(Stored data entries)
┏━━
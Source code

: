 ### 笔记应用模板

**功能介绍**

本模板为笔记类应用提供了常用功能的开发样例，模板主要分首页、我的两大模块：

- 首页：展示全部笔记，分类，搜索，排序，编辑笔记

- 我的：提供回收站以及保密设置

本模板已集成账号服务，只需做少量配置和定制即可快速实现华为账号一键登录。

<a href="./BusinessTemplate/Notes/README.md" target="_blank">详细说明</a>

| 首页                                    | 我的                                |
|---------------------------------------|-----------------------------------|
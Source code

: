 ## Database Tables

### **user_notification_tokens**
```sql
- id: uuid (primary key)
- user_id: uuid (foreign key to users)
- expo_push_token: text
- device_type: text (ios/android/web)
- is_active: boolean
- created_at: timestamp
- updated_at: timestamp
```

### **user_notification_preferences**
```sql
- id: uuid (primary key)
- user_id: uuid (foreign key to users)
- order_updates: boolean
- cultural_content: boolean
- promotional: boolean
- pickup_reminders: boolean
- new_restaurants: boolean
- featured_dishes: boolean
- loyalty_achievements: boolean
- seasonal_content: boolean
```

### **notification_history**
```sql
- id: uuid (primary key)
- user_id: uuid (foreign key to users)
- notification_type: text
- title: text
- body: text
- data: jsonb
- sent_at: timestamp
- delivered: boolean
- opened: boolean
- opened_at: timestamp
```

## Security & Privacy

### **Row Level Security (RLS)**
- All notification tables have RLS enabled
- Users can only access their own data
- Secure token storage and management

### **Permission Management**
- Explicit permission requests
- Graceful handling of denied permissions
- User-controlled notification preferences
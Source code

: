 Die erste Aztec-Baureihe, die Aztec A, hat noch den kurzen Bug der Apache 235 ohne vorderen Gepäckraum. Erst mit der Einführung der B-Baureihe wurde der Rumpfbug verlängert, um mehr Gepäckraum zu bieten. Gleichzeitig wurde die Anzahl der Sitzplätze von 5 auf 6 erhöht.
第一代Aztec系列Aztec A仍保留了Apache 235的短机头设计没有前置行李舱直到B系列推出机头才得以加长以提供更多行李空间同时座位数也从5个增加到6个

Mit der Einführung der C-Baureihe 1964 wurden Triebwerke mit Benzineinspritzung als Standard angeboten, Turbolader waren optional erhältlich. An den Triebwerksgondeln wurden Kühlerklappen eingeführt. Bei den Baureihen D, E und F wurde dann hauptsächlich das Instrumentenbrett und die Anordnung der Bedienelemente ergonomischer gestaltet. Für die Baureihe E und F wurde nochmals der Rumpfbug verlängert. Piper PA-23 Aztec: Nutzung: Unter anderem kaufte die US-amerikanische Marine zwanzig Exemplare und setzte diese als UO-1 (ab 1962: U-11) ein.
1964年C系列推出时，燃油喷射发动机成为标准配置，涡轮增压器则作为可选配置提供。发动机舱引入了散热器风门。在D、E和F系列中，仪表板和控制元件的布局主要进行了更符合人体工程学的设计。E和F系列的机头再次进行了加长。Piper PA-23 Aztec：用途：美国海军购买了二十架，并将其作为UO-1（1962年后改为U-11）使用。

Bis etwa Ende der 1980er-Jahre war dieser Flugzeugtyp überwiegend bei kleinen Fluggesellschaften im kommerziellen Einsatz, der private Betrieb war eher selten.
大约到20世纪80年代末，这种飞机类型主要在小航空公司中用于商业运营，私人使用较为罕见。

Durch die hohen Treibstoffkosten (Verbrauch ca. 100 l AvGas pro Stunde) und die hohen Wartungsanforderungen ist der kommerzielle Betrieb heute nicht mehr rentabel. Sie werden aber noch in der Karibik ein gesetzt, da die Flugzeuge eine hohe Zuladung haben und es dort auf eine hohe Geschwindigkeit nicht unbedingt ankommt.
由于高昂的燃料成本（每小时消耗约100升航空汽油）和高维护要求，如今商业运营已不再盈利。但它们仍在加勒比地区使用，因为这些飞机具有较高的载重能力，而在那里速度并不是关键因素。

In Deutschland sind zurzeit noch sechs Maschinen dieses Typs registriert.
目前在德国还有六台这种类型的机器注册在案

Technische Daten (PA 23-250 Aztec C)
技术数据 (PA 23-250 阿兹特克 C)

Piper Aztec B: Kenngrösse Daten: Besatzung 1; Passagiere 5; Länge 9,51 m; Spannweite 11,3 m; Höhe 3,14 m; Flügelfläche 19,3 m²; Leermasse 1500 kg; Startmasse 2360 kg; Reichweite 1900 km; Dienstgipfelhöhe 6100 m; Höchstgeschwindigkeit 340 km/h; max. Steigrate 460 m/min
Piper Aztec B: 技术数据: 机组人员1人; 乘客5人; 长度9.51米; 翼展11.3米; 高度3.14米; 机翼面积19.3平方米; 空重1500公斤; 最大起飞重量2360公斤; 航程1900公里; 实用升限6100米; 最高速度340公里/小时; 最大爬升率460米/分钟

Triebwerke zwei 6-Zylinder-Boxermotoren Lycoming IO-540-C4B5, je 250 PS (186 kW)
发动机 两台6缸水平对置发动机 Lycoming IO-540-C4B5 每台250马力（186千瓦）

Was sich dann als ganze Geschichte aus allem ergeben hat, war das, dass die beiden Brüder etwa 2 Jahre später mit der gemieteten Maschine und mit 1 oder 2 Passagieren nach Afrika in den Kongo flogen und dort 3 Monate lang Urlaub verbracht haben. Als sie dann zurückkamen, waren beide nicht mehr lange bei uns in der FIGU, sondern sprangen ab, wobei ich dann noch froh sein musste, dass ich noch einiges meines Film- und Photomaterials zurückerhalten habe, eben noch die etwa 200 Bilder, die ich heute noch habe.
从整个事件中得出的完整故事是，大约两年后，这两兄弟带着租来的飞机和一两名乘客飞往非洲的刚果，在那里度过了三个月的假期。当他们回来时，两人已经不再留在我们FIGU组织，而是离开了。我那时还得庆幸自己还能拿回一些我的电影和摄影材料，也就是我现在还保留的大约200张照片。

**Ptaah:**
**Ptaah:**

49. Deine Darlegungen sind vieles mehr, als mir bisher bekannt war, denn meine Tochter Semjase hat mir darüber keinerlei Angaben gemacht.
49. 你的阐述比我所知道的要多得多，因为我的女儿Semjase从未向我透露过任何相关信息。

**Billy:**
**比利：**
┗━━
Could you state how many lines in the entries contain the word "Einführung"? Reply with nothing but the number.

2